● **Problem statement**: Please filter the entries and return only the lines that include "makecell".

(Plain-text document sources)
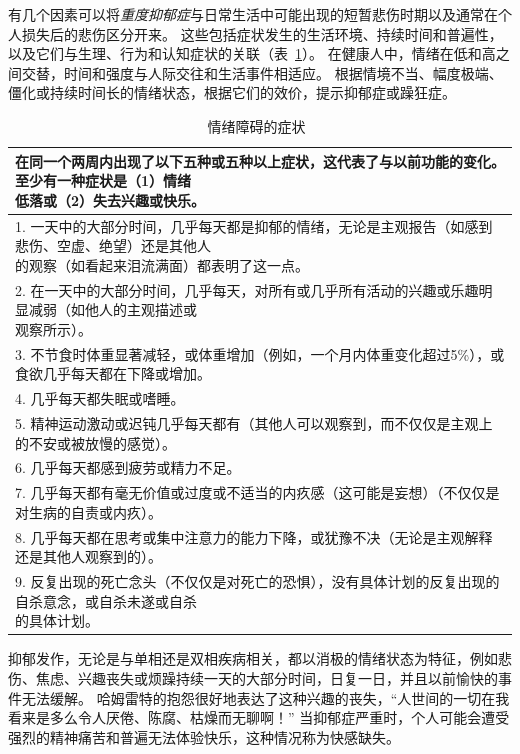 有几个因素可以将\textit{重度抑郁症}与日常生活中可能出现的短暂悲伤时期以及通常在个人损失后的悲伤区分开来。
这些包括症状发生的生活环境、持续时间和普遍性，以及它们与生理、行为和认知症状的关联（表~\ref{tab:61_1}）。
在健康人中，情绪在低和高之间交替，时间和强度与人际交往和生活事件相适应。
根据情境不当、幅度极端、僵化或持续时间长的情绪状态，根据它们的效价，提示抑郁症或躁狂症。


\begin{table}[htbp]
	\caption{情绪障碍的症状~\cite{vahia2013diagnostic} \label{tab:61_1}}
	\begin{tabular}{l}
		\toprule
		\makecell[l]{在同一个两周内出现了以下五种或五种以上症状，这代表了与以前功能的变化。
		至少有一种症状是（1）情绪 \\低落或（2）失去兴趣或快乐。} \\
		\midrule
		\makecell[l]{1. 一天中的大部分时间，几乎每天都是抑郁的情绪，无论是主观报告（如感到悲伤、空虚、绝望）还是其他人\\的观察（如看起来泪流满面）都表明了这一点。}\\
		\makecell[l]{2. 在一天中的大部分时间，几乎每天，对所有或几乎所有活动的兴趣或乐趣明显减弱（如他人的主观描述或\\观察所示）。}\\
		3. 不节食时体重显著减轻，或体重增加（例如，一个月内体重变化超过5\%），或食欲几乎每天都在下降或增加。\\
		4. 几乎每天都失眠或嗜睡。\\
		5. 精神运动激动或迟钝几乎每天都有（其他人可以观察到，而不仅仅是主观上的不安或被放慢的感觉）。  \\
		6. 几乎每天都感到疲劳或精力不足。\\
		7. 几乎每天都有毫无价值或过度或不适当的内疚感（这可能是妄想）（不仅仅是对生病的自责或内疚）。\\
		8. 几乎每天都在思考或集中注意力的能力下降，或犹豫不决（无论是主观解释还是其他人观察到的）。\\
		\makecell[l]{9. 反复出现的死亡念头（不仅仅是对死亡的恐惧），没有具体计划的反复出现的自杀意念，或自杀未遂或自杀\\的具体计划。} \\
		\bottomrule
	\end{tabular}
\end{table}


抑郁发作，无论是与单相还是双相疾病相关，都以消极的情绪状态为特征，例如悲伤、焦虑、兴趣丧失或烦躁持续一天的大部分时间，日复一日，并且以前愉快的事件无法缓解。
哈姆雷特的抱怨很好地表达了这种兴趣的丧失，“人世间的一切在我看来是多么令人厌倦、陈腐、枯燥而无聊啊！” 
当抑郁症严重时，个人可能会遭受强烈的精神痛苦和普遍无法体验快乐，这种情况称为快感缺失。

● **Solution**:
		\makecell[l]{在同一个两周内出现了以下五种或五种以上症状，这代表了与以前功能的变化。
		\makecell[l]{1. 一天中的大部分时间，几乎每天都是抑郁的情绪，无论是主观报告（如感到悲伤、空虚、绝望）还是其他人\\的观察（如看起来泪流满面）都表明了这一点。}\\
		\makecell[l]{2. 在一天中的大部分时间，几乎每天，对所有或几乎所有活动的兴趣或乐趣明显减弱（如他人的主观描述或\\观察所示）。}\\
		\makecell[l]{9. 反复出现的死亡念头（不仅仅是对死亡的恐惧），没有具体计划的反复出现的自杀意念，或自杀未遂或自杀\\的具体计划。} \\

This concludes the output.